Items from a dataset:
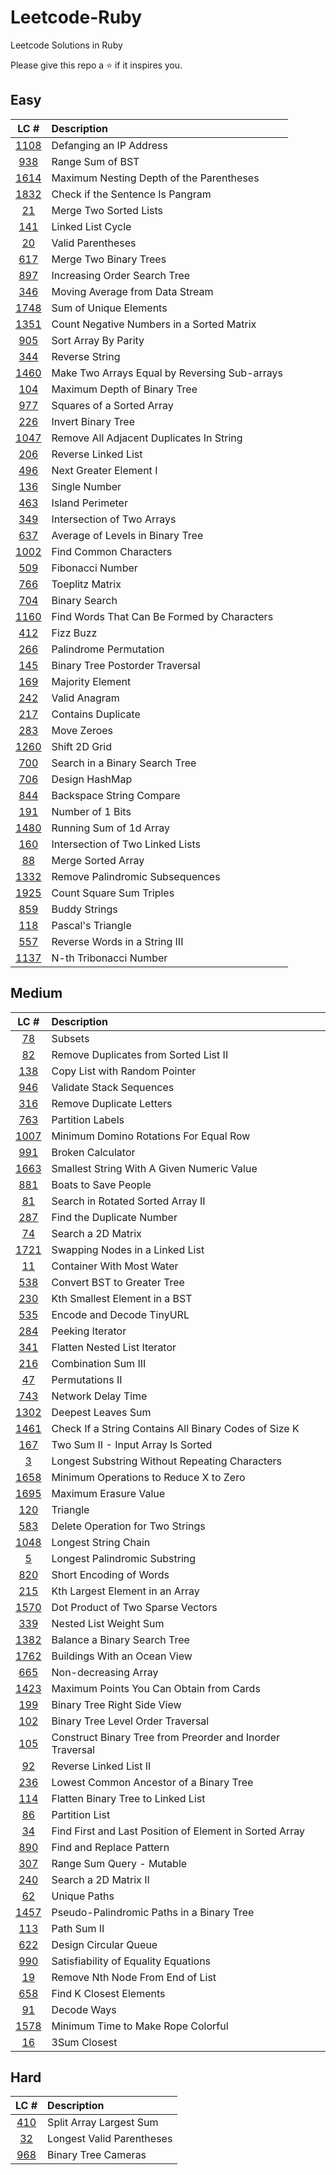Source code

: # Leetcode-Ruby
Leetcode Solutions in Ruby

Please give this repo a ⭐ if it inspires you.

## Easy
|LC #|Description|
|:-:|:-|
|[1108](https://leetcode.com/problems/defanging-an-ip-address/)| Defanging an IP Address|
|[938](https://leetcode.com/problems/range-sum-of-bst/)| Range Sum of BST|
|[1614](https://leetcode.com/problems/maximum-nesting-depth-of-the-parentheses/)| Maximum Nesting Depth of the Parentheses|
|[1832](https://leetcode.com/problems/check-if-the-sentence-is-pangram/)| Check if the Sentence Is Pangram|
|[21](https://leetcode.com/problems/merge-two-sorted-lists/)| Merge Two Sorted Lists|
|[141](https://leetcode.com/problems/linked-list-cycle/)| Linked List Cycle|
|[20](https://leetcode.com/problems/valid-parentheses/)| Valid Parentheses|
|[617](https://leetcode.com/problems/merge-two-binary-trees/)| Merge Two Binary Trees|
|[897](https://leetcode.com/problems/increasing-order-search-tree/)|  Increasing Order Search Tree|
|[346](https://leetcode.com/problems/moving-average-from-data-stream/)|  Moving Average from Data Stream|
|[1748](https://leetcode.com/problems/sum-of-unique-elements/)| Sum of Unique Elements|
|[1351](https://leetcode.com/problems/count-negative-numbers-in-a-sorted-matrix/)| Count Negative Numbers in a Sorted Matrix|
|[905](https://leetcode.com/problems/sort-array-by-parity/)| Sort Array By Parity|
|[344](https://leetcode.com/problems/reverse-string/)| Reverse String|
|[1460](https://leetcode.com/problems/make-two-arrays-equal-by-reversing-sub-arrays/)| Make Two Arrays Equal by Reversing Sub-arrays|
|[104](https://leetcode.com/problems/maximum-depth-of-binary-tree/)| Maximum Depth of Binary Tree|
|[977](https://leetcode.com/problems/squares-of-a-sorted-array/)| Squares of a Sorted Array|
|[226](https://leetcode.com/problems/invert-binary-tree/)| Invert Binary Tree|
|[1047](https://leetcode.com/problems/remove-all-adjacent-duplicates-in-string/)| Remove All Adjacent Duplicates In String|
|[206](https://leetcode.com/problems/reverse-linked-list/)| Reverse Linked List|
|[496](https://leetcode.com/problems/next-greater-element-i/)| Next Greater Element I|
|[136](https://leetcode.com/problems/single-number/)| Single Number|
|[463](https://leetcode.com/problems/island-perimeter/)| Island Perimeter|
|[349](https://leetcode.com/problems/intersection-of-two-arrays/)| Intersection of Two Arrays|
|[637](https://leetcode.com/problems/average-of-levels-in-binary-tree/)| Average of Levels in Binary Tree|
|[1002](https://leetcode.com/problems/find-common-characters/)| Find Common Characters|
|[509](https://leetcode.com/problems/fibonacci-number/)| Fibonacci Number|
|[766](https://leetcode.com/problems/toeplitz-matrix/)| Toeplitz Matrix|
|[704](https://leetcode.com/problems/binary-search/)| Binary Search|
|[1160](https://leetcode.com/problems/find-words-that-can-be-formed-by-characters/)| Find Words That Can Be Formed by Characters|
|[412](https://leetcode.com/problems/fizz-buzz/)| Fizz Buzz|
|[266](https://leetcode.com/problems/palindrome-permutation/)| Palindrome Permutation|
|[145](https://leetcode.com/problems/binary-tree-postorder-traversal/)| Binary Tree Postorder Traversal|
|[169](https://leetcode.com/problems/majority-element/)| Majority Element|
|[242](https://leetcode.com/problems/valid-anagram/)| Valid Anagram|
|[217](https://leetcode.com/problems/contains-duplicate/)| Contains Duplicate|
|[283](https://leetcode.com/problems/move-zeroes/)| Move Zeroes|
|[1260](https://leetcode.com/problems/shift-2d-grid/)| Shift 2D Grid|
|[700](https://leetcode.com/problems/search-in-a-binary-search-tree/)| Search in a Binary Search Tree|
|[706](https://leetcode.com/problems/design-hashmap/)| Design HashMap|
|[844](https://leetcode.com/problems/backspace-string-compare/)| Backspace String Compare|
|[191](https://leetcode.com/problems/number-of-1-bits/)| Number of 1 Bits|
|[1480](https://leetcode.com/problems/running-sum-of-1d-array/)| Running Sum of 1d Array|
|[160](https://leetcode.com/problems/intersection-of-two-linked-lists/)| Intersection of Two Linked Lists|
|[88](https://leetcode.com/problems/merge-sorted-array/)| Merge Sorted Array|
|[1332](https://leetcode.com/problems/remove-palindromic-subsequences/)| Remove Palindromic Subsequences|
|[1925](https://leetcode.com/problems/count-square-sum-triples/)| Count Square Sum Triples|
|[859](https://leetcode.com/problems/buddy-strings/)| Buddy Strings|
|[118](https://leetcode.com/problems/pascals-triangle/)| Pascal's Triangle|
|[557](https://leetcode.com/problems/reverse-words-in-a-string-iii/)| Reverse Words in a String III|
|[1137](https://leetcode.com/problems/n-th-tribonacci-number/?envType=study-plan&id=dynamic-programming-i)| N-th Tribonacci Number|

## Medium
|LC #|Description|
|:-:|:-|
|[78](https://leetcode.com/problems/subsets/)| Subsets|
|[82](https://leetcode.com/problems/remove-duplicates-from-sorted-list-ii/)| Remove Duplicates from Sorted List II|
|[138](https://leetcode.com/problems/copy-list-with-random-pointer/)| Copy List with Random Pointer|
|[946](https://leetcode.com/problems/validate-stack-sequences/)| Validate Stack Sequences|
|[316](https://leetcode.com/problems/remove-duplicate-letters/)| Remove Duplicate Letters|
|[763](https://leetcode.com/problems/partition-labels/)| Partition Labels|
|[1007](https://leetcode.com/problems/minimum-domino-rotations-for-equal-row/)| Minimum Domino Rotations For Equal Row|
|[991](https://leetcode.com/problems/broken-calculator/)| Broken Calculator|
|[1663](https://leetcode.com/problems/smallest-string-with-a-given-numeric-value/)| Smallest String With A Given Numeric Value|
|[881](https://leetcode.com/problems/boats-to-save-people/)| Boats to Save People|
|[81](https://leetcode.com/problems/search-in-rotated-sorted-array-ii/)| Search in Rotated Sorted Array II|
|[287](https://leetcode.com/problems/find-the-duplicate-number/)| Find the Duplicate Number|
|[74](https://leetcode.com/problems/search-a-2d-matrix/)| Search a 2D Matrix|
|[1721](https://leetcode.com/problems/swapping-nodes-in-a-linked-list/)| Swapping Nodes in a Linked List|
|[11](https://leetcode.com/problems/container-with-most-water/)| Container With Most Water|
|[538](https://leetcode.com/problems/convert-bst-to-greater-tree/)| Convert BST to Greater Tree|
|[230](https://leetcode.com/problems/kth-smallest-element-in-a-bst/)| Kth Smallest Element in a BST|
|[535](https://leetcode.com/problems/encode-and-decode-tinyurl/)| Encode and Decode TinyURL|
|[284](https://leetcode.com/problems/peeking-iterator/)| Peeking Iterator|
|[341](https://leetcode.com/problems/flatten-nested-list-iterator/)| Flatten Nested List Iterator|
|[216](https://leetcode.com/problems/combination-sum-iii/)| Combination Sum III|
|[47](https://leetcode.com/problems/permutations-ii/)| Permutations II|
|[743](https://leetcode.com/problems/network-delay-time/)| Network Delay Time|
|[1302](https://leetcode.com/problems/deepest-leaves-sum/)| Deepest Leaves Sum|
|[1461](https://leetcode.com/problems/check-if-a-string-contains-all-binary-codes-of-size-k/)| Check If a String Contains All Binary Codes of Size K|
|[167](https://leetcode.com/problems/two-sum-ii-input-array-is-sorted/)| Two Sum II - Input Array Is Sorted|
|[3](https://leetcode.com/problems/longest-substring-without-repeating-characters/)| Longest Substring Without Repeating Characters|
|[1658](https://leetcode.com/problems/minimum-operations-to-reduce-x-to-zero/)| Minimum Operations to Reduce X to Zero|
|[1695](https://leetcode.com/problems/maximum-erasure-value/)| Maximum Erasure Value|
|[120](https://leetcode.com/problems/triangle/)| Triangle|
|[583](https://leetcode.com/problems/delete-operation-for-two-strings/)| Delete Operation for Two Strings|
|[1048](https://leetcode.com/problems/longest-string-chain/)| Longest String Chain|
|[5](https://leetcode.com/problems/longest-palindromic-substring/)| Longest Palindromic Substring|
|[820](https://leetcode.com/problems/short-encoding-of-words/)| Short Encoding of Words|
|[215](https://leetcode.com/problems/kth-largest-element-in-an-array/)| Kth Largest Element in an Array|
|[1570](https://leetcode.com/problems/dot-product-of-two-sparse-vectors/)| Dot Product of Two Sparse Vectors|
|[339](https://leetcode.com/problems/nested-list-weight-sum/)| Nested List Weight Sum|
|[1382](https://leetcode.com/problems/balance-a-binary-search-tree/)| Balance a Binary Search Tree|
|[1762](https://leetcode.com/problems/buildings-with-an-ocean-view/)| Buildings With an Ocean View|.
|[665](https://leetcode.com/problems/non-decreasing-array/)| Non-decreasing Array|
|[1423](https://leetcode.com/problems/maximum-points-you-can-obtain-from-cards/)| Maximum Points You Can Obtain from Cards|
|[199](https://leetcode.com/problems/binary-tree-right-side-view/)| Binary Tree Right Side View|
|[102](https://leetcode.com/problems/binary-tree-level-order-traversal/)| Binary Tree Level Order Traversal|
|[105](https://leetcode.com/problems/construct-binary-tree-from-preorder-and-inorder-traversal/)| Construct Binary Tree from Preorder and Inorder Traversal|
|[92](https://leetcode.com/problems/reverse-linked-list-ii/)| Reverse Linked List II|
|[236](https://leetcode.com/problems/lowest-common-ancestor-of-a-binary-tree/)| Lowest Common Ancestor of a Binary Tree|
|[114](https://leetcode.com/problems/flatten-binary-tree-to-linked-list/)| Flatten Binary Tree to Linked List|
|[86](https://leetcode.com/problems/partition-list/)| Partition List|
|[34](https://leetcode.com/problems/find-first-and-last-position-of-element-in-sorted-array/)| Find First and Last Position of Element in Sorted Array|
|[890](https://leetcode.com/problems/find-and-replace-pattern/)| Find and Replace Pattern|
|[307](https://leetcode.com/problems/range-sum-query-mutable/)| Range Sum Query - Mutable|
|[240](https://leetcode.com/problems/search-a-2d-matrix-ii/)| Search a 2D Matrix II|
|[62](https://leetcode.com/problems/unique-paths/)| Unique Paths|
|[1457](https://leetcode.com/problems/pseudo-palindromic-paths-in-a-binary-tree/)| Pseudo-Palindromic Paths in a Binary Tree|
|[113](https://leetcode.com/problems/path-sum-ii/)| Path Sum II|
|[622](https://leetcode.com/problems/design-circular-queue/)| Design Circular Queue|
|[990](https://leetcode.com/problems/satisfiability-of-equality-equations/)| Satisfiability of Equality Equations|
|[19](https://leetcode.com/problems/remove-nth-node-from-end-of-list/)| Remove Nth Node From End of List|
|[658](https://leetcode.com/problems/find-k-closest-elements/description/)| Find K Closest Elements|
|[91](https://leetcode.com/problems/decode-ways/description/)| Decode Ways|
|[1578](https://leetcode.com/problems/minimum-time-to-make-rope-colorful/description/)| Minimum Time to Make Rope Colorful|
|[16](https://leetcode.com/problems/3sum-closest/description/)| 3Sum Closest|

## Hard
|LC #|Description|
|:-:|:-|
|[410](https://leetcode.com/problems/split-array-largest-sum/)| Split Array Largest Sum|
|[32](https://leetcode.com/problems/longest-valid-parentheses/)| Longest Valid Parentheses|
|[968](https://leetcode.com/problems/binary-tree-cameras/)| Binary Tree Cameras|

Problem: What is needed is a verbatim copy of every line in the records above from the one containing "Element in a BST|" down to the one containing "Encoding of Words|", both included, and nothing more.

Solution to this exercise:
|[230](https://leetcode.com/problems/kth-smallest-element-in-a-bst/)| Kth Smallest Element in a BST|
|[535](https://leetcode.com/problems/encode-and-decode-tinyurl/)| Encode and Decode TinyURL|
|[284](https://leetcode.com/problems/peeking-iterator/)| Peeking Iterator|
|[341](https://leetcode.com/problems/flatten-nested-list-iterator/)| Flatten Nested List Iterator|
|[216](https://leetcode.com/problems/combination-sum-iii/)| Combination Sum III|
|[47](https://leetcode.com/problems/permutations-ii/)| Permutations II|
|[743](https://leetcode.com/problems/network-delay-time/)| Network Delay Time|
|[1302](https://leetcode.com/problems/deepest-leaves-sum/)| Deepest Leaves Sum|
|[1461](https://leetcode.com/problems/check-if-a-string-contains-all-binary-codes-of-size-k/)| Check If a String Contains All Binary Codes of Size K|
|[167](https://leetcode.com/problems/two-sum-ii-input-array-is-sorted/)| Two Sum II - Input Array Is Sorted|
|[3](https://leetcode.com/problems/longest-substring-without-repeating-characters/)| Longest Substring Without Repeating Characters|
|[1658](https://leetcode.com/problems/minimum-operations-to-reduce-x-to-zero/)| Minimum Operations to Reduce X to Zero|
|[1695](https://leetcode.com/problems/maximum-erasure-value/)| Maximum Erasure Value|
|[120](https://leetcode.com/problems/triangle/)| Triangle|
|[583](https://leetcode.com/problems/delete-operation-for-two-strings/)| Delete Operation for Two Strings|
|[1048](https://leetcode.com/problems/longest-string-chain/)| Longest String Chain|
|[5](https://leetcode.com/problems/longest-palindromic-substring/)| Longest Palindromic Substring|
|[820](https://leetcode.com/problems/short-encoding-of-words/)| Short Encoding of Words|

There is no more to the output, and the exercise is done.